Saturday, June 5, 2010

Like father like son.

I just now saw a lead in for a segment on a news show about a seven year old being taught to hate… they showed him holding a sign saying, “God hates fags.” The clip included the interviewer asking the parents the question, “What if he grows up and doesn’t agree with everything [you believe] anymore?” He’d be bounced out of the family – “that’s the Lord.”

After a moment of this sinking into not just my psyche but also my spirit, I wept. I wept deeply.

What this family is doing is horrifying on multiple levels. Employing a merciful and forgiving God (who IS love) to wield and spew hate is appalling and grievous. To indoctrinate their children into this hate-filled perspective is shocking and frightening. To believe one is righteous whilst judging others is above all angering and embittering.

I wanted to scream, yet could only weep. I wept for those whom with words they were wounding; I wept for their children who will have a difficult time of ever finding their own way and who might never know what unconditional love is like; I wept for how they were condemning themselves to a life, and (if one believes in such a thing) an afterlife, of misery and coldness; and without knowing it at the time, I wept for the children of a family I grew up with who suffered a similar, though in many ways more insidious, form of tyranny.

I wrote for several hours about this, detailing many things: My perspective spiritually, and how I feel they are so far from knowing who God really is. My feelings about their position on sexuality in the context of spirituality. My heartbreak at their absolutism versus, the beautiful alternative of love and understanding regardless of agreement. My feelings about their role as parents. But what it came down to was my perspective on freedom.

You see, the thing that makes it most difficult for me to decide how I feel about this is that I truly abhor how parenting is controlled by media and popular society. For instance, the public floggings of the parents whom have encouraged their kids to go for their dreams even in youth are appalling to me. To the father who climbed Mount Everest with his 13 year old son – I applaud him for nurturing those dreams and allowing his son to go for it, and not only that but doing it alongside him. It’s not like the boy didn’t have to work very hard to get there. Yes it’s dangerous, but everyday life can be dangerous – and how much better will he be for understanding the effort and preparation and exertion it takes to achieve, but also how worth it the endeavor is?

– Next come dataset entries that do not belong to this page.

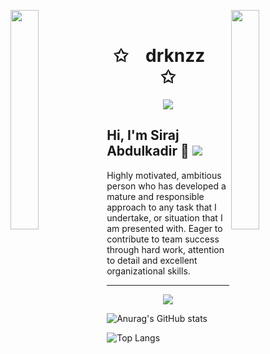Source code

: <img align="left" src="https://user-images.githubusercontent.com/65187002/144930161-2f783401-8d27-4fdf-a2f7-cc0ba32f1f1f.gif" width="30%" style="display:inline;"><img align="right" src="https://user-images.githubusercontent.com/65187002/144930161-2f783401-8d27-4fdf-a2f7-cc0ba32f1f1f.gif" width="30%" style="display:inline;">
<br>
<p align="center">
    <h1 align="center">✩&emsp;drknzz&emsp;✩</h1>
</p>
<p align="center">
    <img src="https://readme-typing-svg.herokuapp.com/?lines=Yoooooooooooooooo;Welcome+to+my+profile!;Have+a+look+around!&font=Fira%20Code&color=%23D62F79&center=true&width=280&height=50">
</p>








## Hi, I'm Siraj Abdulkadir 👋  ![](https://komarev.com/ghpvc/?username=Siraj-Abdulkadir)
Highly motivated, ambitious person who has developed a mature and responsible approach to any
task that I undertake, or situation that I am presented with.
Eager to contribute to team success
through hard work, attention to detail and excellent organizational skills.
<hr/>

<p align="center">
  <a href="https://skillicons.dev">
    <img src="https://skillicons.dev/icons?i=javascript,git,html,css,nodejs,bootstrap,npm,react,figma,python" />
  </a>
</p>


![Anurag's GitHub stats](https://github-readme-stats.vercel.app/api?username=Siraj-Abdulkadir&show_icons=true&theme=radical)


![Top Langs](https://github-readme-stats.vercel.app/api/top-langs/?username=Siraj-Abdulkadir&layout=compact)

The same with the 16 year old girl circumnavigating the globe non-stop alone via a sailboat. Or the 7 year old girl in 1996 who became a pilot. (Yes, in attempting to cross the U.S. she, her father, and her flight instructor crashed and died, but she was already better educated than most college graduates, knew her mind and pursued her dream.) How dare the media, the masses, whomever, ridicule and condemn those parents because they didn’t choose to coddle and ignore their child’s dreams and potentials. They listened and gave them wings. Just because our modern society says that protection is the absolute, the most important thing, does not make it so.

Whatever we think about these hate-filled parents, why do we think we have a right to tell them how to raise their children? That above all else bothers me... because, I assure you that if we do, it won’t stop with them. So how can I, then, condemn these parents teaching hate as I so desperately want to? Within my heart I fiercely defend the freedoms we enjoy here in America. I know they are fragile, and come with a great weight of responsibility that we as a nation don’t always handle very well, but I believe it would be an insidious kind of enslavement to have my government tell me how to raise my children (or worse, to have the world do so via the UN). Such a thing frightens me beyond measure, and as a fearless optimist, that's saying something.

To that end, I find it irritating that this news program put the story of the 16 year old sailor, the 13 year old climber, and an 11 year old toreador in the same light as this story of the 7 year old hater, making it seem that these parents are all the same. This is, to me, more of the media tainting and manipulating our perspective.

How do we find our way free of this control while still trying to keep children away from actual abuse? Because I believe that parents of the sailor and the climber, at least, did something magnificent in fanning the flames of their child’s dreams and guiding them as they worked for it... then letting them go to achieve when the time came, knowing whatever the outcome that their child would be profoundly the better for the experience of trying.

I liked what the young climber said, “I encourage other kids to discover their own Everest and go for it.” Magnificent. Incandescent. May we all find that kind of perspective, whatever our age!

1 comment:

whichwaydidshego said...

How fascinating that the quote which came up on the sidebar when I first posted this was:

"Always forgive your enemies; nothing annoys them so much."